**What is being asked**.
Locate the line with "## 🤝 Contributing" in the material. Copy that line and each one after it, through the last, exactly and with nothing else.
[Start of section]
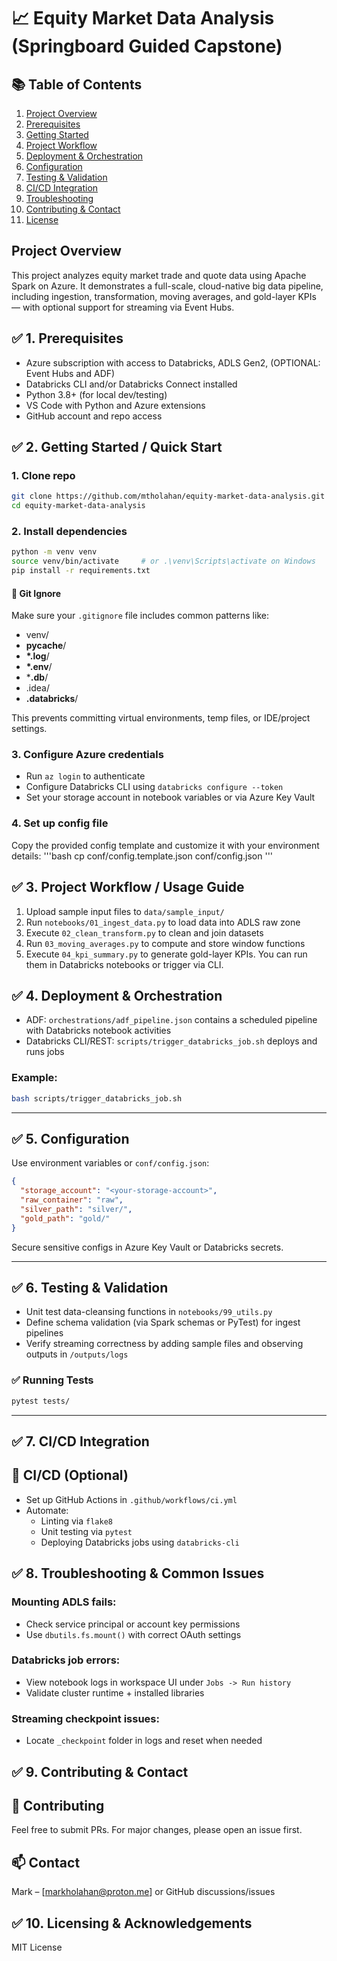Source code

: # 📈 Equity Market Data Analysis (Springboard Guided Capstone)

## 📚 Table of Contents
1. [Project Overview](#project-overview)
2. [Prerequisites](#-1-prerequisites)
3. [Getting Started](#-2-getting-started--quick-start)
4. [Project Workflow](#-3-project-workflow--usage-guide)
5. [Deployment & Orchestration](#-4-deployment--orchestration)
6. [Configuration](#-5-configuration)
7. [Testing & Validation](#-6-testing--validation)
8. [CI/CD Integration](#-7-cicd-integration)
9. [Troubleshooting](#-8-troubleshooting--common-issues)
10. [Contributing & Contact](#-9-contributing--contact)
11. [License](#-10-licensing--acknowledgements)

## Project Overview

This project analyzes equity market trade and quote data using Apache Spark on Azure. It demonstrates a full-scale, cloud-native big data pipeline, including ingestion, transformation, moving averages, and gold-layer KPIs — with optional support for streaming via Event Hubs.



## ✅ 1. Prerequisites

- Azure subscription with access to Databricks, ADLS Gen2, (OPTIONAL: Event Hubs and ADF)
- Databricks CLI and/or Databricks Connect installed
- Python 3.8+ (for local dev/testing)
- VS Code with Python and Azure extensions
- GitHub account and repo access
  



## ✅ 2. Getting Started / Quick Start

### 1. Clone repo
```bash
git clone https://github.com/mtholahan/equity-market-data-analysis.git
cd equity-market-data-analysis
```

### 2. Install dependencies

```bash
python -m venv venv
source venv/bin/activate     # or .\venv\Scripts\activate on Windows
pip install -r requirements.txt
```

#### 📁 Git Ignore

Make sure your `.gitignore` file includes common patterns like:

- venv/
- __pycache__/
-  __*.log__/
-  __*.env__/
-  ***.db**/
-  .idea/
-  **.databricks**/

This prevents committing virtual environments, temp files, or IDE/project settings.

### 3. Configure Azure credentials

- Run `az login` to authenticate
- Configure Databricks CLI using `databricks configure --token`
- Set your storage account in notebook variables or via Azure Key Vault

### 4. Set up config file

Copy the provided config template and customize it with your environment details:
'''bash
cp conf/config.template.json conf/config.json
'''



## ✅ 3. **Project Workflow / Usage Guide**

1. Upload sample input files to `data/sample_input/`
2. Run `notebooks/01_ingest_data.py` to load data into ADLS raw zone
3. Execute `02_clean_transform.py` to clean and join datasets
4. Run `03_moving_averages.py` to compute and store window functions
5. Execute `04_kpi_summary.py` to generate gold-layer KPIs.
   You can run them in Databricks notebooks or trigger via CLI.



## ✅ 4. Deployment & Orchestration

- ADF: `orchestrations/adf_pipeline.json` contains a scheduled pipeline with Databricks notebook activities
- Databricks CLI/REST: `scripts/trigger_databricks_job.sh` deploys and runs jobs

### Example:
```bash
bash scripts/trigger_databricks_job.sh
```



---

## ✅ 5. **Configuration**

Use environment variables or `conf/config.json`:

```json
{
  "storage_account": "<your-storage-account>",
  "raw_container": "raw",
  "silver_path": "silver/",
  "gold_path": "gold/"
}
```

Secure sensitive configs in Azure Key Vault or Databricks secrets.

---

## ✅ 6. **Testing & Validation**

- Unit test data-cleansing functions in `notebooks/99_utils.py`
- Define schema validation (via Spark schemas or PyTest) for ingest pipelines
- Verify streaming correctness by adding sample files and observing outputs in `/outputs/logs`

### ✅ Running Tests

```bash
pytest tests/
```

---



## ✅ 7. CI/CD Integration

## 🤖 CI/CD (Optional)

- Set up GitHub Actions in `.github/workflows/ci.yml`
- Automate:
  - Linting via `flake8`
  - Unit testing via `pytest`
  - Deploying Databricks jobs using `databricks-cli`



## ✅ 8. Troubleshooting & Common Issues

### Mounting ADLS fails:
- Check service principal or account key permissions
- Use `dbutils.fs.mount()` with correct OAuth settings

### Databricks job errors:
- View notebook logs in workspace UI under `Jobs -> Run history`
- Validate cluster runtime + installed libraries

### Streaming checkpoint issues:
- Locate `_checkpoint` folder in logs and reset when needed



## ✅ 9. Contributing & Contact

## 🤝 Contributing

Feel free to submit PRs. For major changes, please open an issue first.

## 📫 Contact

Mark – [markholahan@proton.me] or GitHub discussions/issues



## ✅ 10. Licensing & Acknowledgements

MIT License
[End of section]
**Answer section**.
## 🤝 Contributing

Feel free to submit PRs. For major changes, please open an issue first.

## 📫 Contact

Mark – [markholahan@proton.me] or GitHub discussions/issues



## ✅ 10. Licensing & Acknowledgements

MIT License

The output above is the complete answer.